(Data for analysis begins)

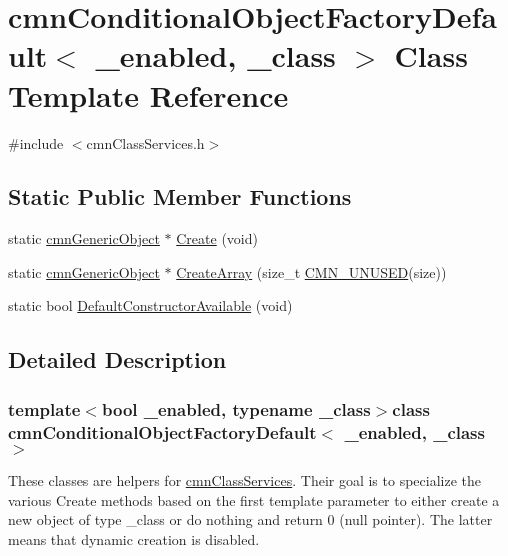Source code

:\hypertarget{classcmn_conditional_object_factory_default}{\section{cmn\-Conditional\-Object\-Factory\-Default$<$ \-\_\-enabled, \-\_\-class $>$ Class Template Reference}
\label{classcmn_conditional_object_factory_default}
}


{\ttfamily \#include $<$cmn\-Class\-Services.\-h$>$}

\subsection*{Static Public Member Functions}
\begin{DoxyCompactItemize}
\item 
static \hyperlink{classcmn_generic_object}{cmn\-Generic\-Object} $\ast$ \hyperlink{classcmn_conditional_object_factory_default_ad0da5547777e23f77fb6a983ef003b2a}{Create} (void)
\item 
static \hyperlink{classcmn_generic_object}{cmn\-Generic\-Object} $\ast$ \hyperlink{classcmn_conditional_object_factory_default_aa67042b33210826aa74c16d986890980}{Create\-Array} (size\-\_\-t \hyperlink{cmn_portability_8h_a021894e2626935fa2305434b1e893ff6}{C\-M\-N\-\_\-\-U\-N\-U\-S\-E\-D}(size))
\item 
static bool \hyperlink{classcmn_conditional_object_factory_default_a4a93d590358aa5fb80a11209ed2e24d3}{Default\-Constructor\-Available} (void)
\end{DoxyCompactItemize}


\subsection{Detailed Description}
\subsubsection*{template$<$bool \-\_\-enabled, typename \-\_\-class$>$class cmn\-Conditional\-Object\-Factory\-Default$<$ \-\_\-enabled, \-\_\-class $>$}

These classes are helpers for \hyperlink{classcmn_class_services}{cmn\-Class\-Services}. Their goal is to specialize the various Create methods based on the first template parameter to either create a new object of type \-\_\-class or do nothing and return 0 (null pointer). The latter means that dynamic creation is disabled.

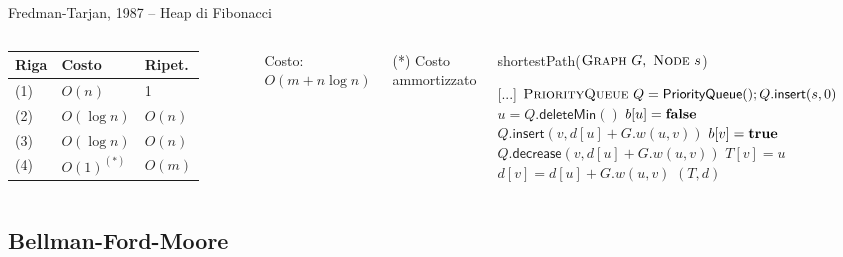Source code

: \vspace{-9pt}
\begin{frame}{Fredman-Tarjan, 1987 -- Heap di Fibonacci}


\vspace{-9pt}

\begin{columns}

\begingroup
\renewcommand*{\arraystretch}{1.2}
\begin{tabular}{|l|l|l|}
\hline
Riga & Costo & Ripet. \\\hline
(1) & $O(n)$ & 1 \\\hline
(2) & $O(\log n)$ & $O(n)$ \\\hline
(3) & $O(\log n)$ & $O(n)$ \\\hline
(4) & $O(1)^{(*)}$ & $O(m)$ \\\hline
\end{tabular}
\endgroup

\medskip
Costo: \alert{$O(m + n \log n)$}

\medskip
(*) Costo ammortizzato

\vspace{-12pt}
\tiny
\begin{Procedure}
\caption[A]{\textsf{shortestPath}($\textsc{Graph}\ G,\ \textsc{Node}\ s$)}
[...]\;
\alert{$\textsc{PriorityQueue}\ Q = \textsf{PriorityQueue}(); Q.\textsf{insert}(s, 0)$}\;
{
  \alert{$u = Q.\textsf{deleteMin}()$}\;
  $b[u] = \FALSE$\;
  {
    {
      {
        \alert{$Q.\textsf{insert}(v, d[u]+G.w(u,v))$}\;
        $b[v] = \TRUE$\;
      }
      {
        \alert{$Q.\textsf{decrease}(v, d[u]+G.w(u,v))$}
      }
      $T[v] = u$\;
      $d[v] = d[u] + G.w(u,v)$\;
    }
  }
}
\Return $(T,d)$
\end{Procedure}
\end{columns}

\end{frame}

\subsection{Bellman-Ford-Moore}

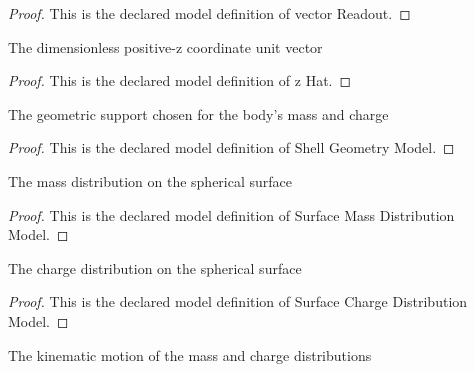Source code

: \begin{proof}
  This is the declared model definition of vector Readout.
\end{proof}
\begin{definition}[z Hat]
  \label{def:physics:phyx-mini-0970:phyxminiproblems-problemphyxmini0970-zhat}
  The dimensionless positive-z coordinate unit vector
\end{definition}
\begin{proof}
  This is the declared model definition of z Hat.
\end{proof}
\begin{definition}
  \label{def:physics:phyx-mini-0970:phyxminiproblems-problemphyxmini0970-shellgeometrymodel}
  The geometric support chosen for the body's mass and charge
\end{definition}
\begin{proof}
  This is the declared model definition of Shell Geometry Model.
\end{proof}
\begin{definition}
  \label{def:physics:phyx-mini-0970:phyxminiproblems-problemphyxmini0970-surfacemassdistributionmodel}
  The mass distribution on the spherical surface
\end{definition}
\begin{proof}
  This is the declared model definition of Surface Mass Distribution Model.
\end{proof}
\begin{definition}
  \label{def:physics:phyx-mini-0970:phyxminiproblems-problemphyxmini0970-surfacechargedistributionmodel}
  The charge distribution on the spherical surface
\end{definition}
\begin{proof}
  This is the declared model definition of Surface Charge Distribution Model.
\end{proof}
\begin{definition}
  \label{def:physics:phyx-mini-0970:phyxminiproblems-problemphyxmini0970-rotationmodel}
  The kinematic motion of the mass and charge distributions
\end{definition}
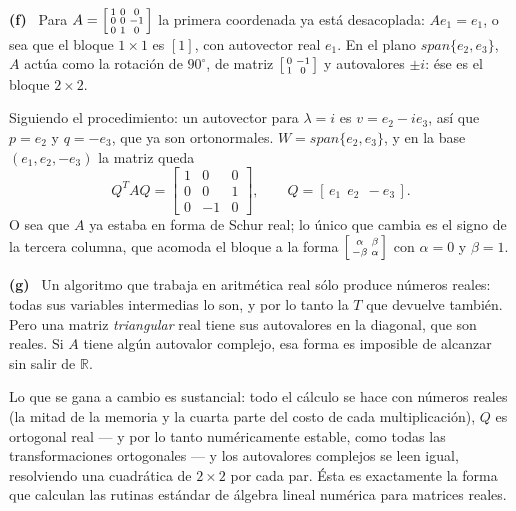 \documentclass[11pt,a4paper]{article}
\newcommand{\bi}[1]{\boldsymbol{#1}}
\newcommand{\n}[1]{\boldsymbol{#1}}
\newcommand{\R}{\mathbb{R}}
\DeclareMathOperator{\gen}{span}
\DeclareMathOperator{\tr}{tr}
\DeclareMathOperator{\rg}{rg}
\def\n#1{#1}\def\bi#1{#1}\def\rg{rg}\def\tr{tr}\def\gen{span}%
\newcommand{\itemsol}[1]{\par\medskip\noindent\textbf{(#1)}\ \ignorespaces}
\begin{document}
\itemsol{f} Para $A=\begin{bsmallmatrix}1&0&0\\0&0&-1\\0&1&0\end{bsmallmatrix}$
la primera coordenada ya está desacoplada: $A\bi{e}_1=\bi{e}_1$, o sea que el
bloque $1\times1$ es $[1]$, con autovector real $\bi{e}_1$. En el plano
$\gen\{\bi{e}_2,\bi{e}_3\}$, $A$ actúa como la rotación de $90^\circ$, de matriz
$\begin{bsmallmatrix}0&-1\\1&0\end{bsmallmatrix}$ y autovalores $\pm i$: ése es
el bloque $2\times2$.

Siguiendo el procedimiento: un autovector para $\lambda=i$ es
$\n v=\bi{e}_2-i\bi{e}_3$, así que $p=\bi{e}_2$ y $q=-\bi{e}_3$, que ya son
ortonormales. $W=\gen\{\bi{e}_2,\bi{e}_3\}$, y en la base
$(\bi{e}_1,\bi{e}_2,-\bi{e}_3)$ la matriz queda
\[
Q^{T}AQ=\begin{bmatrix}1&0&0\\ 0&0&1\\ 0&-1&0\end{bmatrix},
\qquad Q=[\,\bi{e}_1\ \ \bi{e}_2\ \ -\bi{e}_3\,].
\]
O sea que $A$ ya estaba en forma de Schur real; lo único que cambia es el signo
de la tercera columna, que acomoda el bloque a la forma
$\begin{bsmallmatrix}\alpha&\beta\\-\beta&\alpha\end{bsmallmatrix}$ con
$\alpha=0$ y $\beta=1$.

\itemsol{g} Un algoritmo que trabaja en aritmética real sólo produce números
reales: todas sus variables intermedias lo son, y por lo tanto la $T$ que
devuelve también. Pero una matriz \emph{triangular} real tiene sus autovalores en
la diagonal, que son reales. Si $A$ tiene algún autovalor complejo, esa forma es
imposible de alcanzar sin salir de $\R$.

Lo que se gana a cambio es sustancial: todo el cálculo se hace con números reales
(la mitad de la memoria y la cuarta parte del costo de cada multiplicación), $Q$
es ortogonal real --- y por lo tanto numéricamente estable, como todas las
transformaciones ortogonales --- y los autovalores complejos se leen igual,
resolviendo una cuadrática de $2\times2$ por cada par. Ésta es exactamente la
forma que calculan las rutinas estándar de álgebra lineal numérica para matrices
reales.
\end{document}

(Data for analysis ends)

■ What you have to do ■
Write out every line in the data that holds the string "hline".

■ Answer to this problem ■
\hline
Riga & Costo & Ripet. \\\hline
(1) & $O(n)$ & 1 \\\hline
(2) & $O(\log n)$ & $O(n)$ \\\hline
(3) & $O(\log n)$ & $O(n)$ \\\hline
(4) & $O(1)^{(*)}$ & $O(m)$ \\\hline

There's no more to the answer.